The former world number seven fell to eventual champion Novak Djokovic in 2019 but after a injury-hit last season on tour has returned to the last-eight stage again to match his best performance at the majors.

Now ranked 58th in the world, Goffin outlasted Tiafoe 7-6 (7-3) 5-7 5-7 6-4 7-5 in an absorbing contest on Court One that lasted four hours 36 minutes.

Goffin came into the fourth-round contest against Tiafoe with a 4-1 head-to-head advantage, the last of them in the second round of Roland Garros this year when the Belgian won in four sets.

Both players broke each other's serve six times during a topsy-turvy contest, with the 31-year-old Goffin doing better on the unforced errors count than his opponent.

Goffin got the decisive break in the 12th game of the fifth set to seal the fate of the match.

The Belgian will face Cameron Norrie, who kept the British flag flying in the singles by defeating Tommy Paul to reach the first grand slam quarter-final of his career.

The ninth seed had eased past another American, Steve Johnson, in the third round and he built on that with another excellent performance on Court One, beating 30th seed Paul 6-4 7-5 6-4.

Norrie is known for his consistency and relentless athleticism, but his forehand was the key weapon here from the moment he drilled a pass down the line on the first point.

Paul, also looking to reach his first slam quarter-final, will probably have nightmares about that shot, with Norrie using it time and again to take control in rallies.

Paul was facing a fourth consecutive left-handed opponent and had chosen Norrie as his practice partner to prepare for the previous three, so the 26-year-old’s game would not have come as a surprise.

Finding an answer, though, was another matter.

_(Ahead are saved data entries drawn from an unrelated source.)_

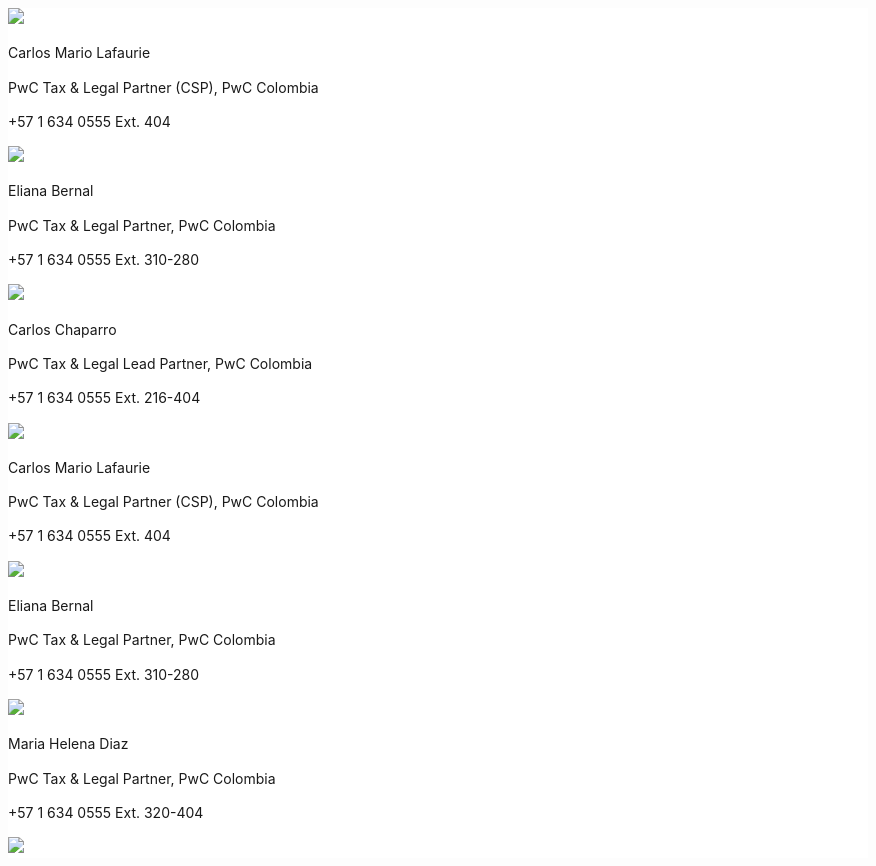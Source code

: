 

![](../../-/media/world-wide-tax-summaries/attachments/colombia---carlos-mario-lafaurie.ashx%3Frev=ac99b132b9a54e5b9f84cec89922fb13&revision=ac99b132-b9a5-4e5b-9f84-cec89922fb13&hash=AB7A662949797B49AA7171027F20D6E31D556667)

Carlos Mario Lafaurie

PwC Tax & Legal Partner (CSP), PwC Colombia

+57 1 634 0555 Ext. 404



![](../../-/media/world-wide-tax-summaries/attachments/colombia---eliana-bernal.ashx%3Frev=c9958b4a332c45799beb626367ea95b7&revision=c9958b4a-332c-4579-9beb-626367ea95b7&hash=BB1C9635DE3733FD6791332EF0C6C0525E7F8E5A)

Eliana Bernal

PwC Tax & Legal Partner, PwC Colombia

+57 1 634 0555 Ext. 310-280




![](../../-/media/world-wide-tax-summaries/attachments/colombia---carlos-chaparro.ashx%3Frev=1e76e45de1a54616af5073abdbe0a145&revision=1e76e45d-e1a5-4616-af50-73abdbe0a145&hash=6B3C6C24FFA169DA602799F07C35835AD30BE6A2)

Carlos Chaparro

PwC Tax & Legal Lead Partner, PwC Colombia

+57 1 634 0555 Ext. 216-404



![](../../-/media/world-wide-tax-summaries/attachments/colombia---carlos-mario-lafaurie.ashx%3Frev=ac99b132b9a54e5b9f84cec89922fb13&revision=ac99b132-b9a5-4e5b-9f84-cec89922fb13&hash=AB7A662949797B49AA7171027F20D6E31D556667)

Carlos Mario Lafaurie

PwC Tax & Legal Partner (CSP), PwC Colombia

+57 1 634 0555 Ext. 404



![](../../-/media/world-wide-tax-summaries/attachments/colombia---eliana-bernal.ashx%3Frev=c9958b4a332c45799beb626367ea95b7&revision=c9958b4a-332c-4579-9beb-626367ea95b7&hash=BB1C9635DE3733FD6791332EF0C6C0525E7F8E5A)

Eliana Bernal

PwC Tax & Legal Partner, PwC Colombia

+57 1 634 0555 Ext. 310-280



![](../../-/media/world-wide-tax-summaries/attachments/colombia---maria-helena-diaz.ashx%3Frev=6a223f6620cd4145bb0906472656f041&revision=6a223f66-20cd-4145-bb09-06472656f041&hash=A282FBA5C6CD96045DCBE06FA893CDD89FAC6DFA)

Maria Helena Diaz

PwC Tax & Legal Partner, PwC Colombia

+57 1 634 0555 Ext. 320-404



![](../../-/media/world-wide-tax-summaries/attachments/colombia---nacira-lamprea.ashx%3Frev=179de92bb00b44f9a1823c64ff75410b&revision=179de92b-b00b-44f9-a182-3c64ff75410b&hash=89F37B0168CC3A55B916ED28DD339E34FC364A9C)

Paul forced four break points in the sixth game but each time Norrie was rock solid, and that proved to be the American’s only chance to draw level in the opening set.

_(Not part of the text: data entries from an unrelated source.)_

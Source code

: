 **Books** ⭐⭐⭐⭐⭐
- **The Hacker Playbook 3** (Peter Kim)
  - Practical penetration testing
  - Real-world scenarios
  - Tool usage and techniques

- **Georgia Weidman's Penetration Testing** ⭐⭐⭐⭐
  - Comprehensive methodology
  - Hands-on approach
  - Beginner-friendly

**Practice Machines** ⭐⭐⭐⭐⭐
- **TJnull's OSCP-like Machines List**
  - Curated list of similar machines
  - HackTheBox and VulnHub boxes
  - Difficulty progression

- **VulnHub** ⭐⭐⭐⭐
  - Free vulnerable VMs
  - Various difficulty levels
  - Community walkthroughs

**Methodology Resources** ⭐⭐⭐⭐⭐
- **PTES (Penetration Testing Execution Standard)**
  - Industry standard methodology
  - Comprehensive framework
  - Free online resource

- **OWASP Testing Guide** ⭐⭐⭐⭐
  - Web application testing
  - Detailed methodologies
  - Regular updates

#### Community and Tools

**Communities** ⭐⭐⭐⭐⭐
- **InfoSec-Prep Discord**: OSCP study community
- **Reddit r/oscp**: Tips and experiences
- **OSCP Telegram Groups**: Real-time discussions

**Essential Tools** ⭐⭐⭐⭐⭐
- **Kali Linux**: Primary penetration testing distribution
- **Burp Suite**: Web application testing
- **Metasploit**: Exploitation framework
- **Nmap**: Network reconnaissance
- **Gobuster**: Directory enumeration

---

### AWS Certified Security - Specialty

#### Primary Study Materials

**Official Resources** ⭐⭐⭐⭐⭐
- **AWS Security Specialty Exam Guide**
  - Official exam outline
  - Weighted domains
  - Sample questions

The second set followed a similar pattern until Norrie displayed his first signs of tension, failing to serve it out at 5-4.

It was Paul’s chance to really put his opponent under pressure but instead he played his worst service game of the match to give Norrie another opportunity, and this time he made no mistake.

The sort of tension in the crowd that often accompanies a British player at Wimbledon was absent, with Norrie appearing in complete control, and another early break in the third was enough to send him through to the last eight in style.